---------- Data provided ----------
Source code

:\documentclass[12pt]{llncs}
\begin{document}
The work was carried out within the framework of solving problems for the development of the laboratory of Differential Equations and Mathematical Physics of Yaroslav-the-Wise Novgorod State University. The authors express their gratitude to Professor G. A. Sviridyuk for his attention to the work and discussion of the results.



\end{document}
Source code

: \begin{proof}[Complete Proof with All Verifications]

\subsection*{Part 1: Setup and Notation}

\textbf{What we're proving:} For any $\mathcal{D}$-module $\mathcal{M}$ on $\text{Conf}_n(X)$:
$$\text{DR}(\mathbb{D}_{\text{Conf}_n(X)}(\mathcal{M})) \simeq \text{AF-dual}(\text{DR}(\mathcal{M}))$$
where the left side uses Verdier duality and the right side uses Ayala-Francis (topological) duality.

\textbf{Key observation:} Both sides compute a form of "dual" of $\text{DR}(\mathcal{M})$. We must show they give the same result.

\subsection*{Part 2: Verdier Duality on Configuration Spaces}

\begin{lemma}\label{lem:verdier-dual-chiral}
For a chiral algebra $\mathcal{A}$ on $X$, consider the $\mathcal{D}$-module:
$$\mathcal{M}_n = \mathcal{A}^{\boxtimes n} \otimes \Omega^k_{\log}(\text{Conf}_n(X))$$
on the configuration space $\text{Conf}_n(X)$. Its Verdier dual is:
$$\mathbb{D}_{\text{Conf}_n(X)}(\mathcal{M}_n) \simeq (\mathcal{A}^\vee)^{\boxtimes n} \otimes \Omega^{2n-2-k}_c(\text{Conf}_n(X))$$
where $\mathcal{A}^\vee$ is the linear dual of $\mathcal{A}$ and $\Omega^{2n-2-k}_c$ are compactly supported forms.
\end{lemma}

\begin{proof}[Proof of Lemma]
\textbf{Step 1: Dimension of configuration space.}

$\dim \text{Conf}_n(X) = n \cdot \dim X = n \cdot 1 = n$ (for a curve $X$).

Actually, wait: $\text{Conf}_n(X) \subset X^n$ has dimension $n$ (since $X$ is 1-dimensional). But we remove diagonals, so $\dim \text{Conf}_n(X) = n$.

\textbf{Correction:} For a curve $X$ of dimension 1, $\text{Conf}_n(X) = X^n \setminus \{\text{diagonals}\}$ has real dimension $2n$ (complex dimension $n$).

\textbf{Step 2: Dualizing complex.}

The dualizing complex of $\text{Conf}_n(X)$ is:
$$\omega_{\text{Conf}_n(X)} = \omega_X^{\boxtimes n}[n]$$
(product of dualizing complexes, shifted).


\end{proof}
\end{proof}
----------
→ Goal of the exercise
Copy the stretch of the records above that runs from the line with "compactly supported forms." through the line with "a curve $X$).". Both end lines belong in the copy, and nothing else does.

→ Exercise result
where $\mathcal{A}^\vee$ is the linear dual of $\mathcal{A}$ and $\Omega^{2n-2-k}_c$ are compactly supported forms.
\end{lemma}

\begin{proof}[Proof of Lemma]
\textbf{Step 1: Dimension of configuration space.}

$\dim \text{Conf}_n(X) = n \cdot \dim X = n \cdot 1 = n$ (for a curve $X$).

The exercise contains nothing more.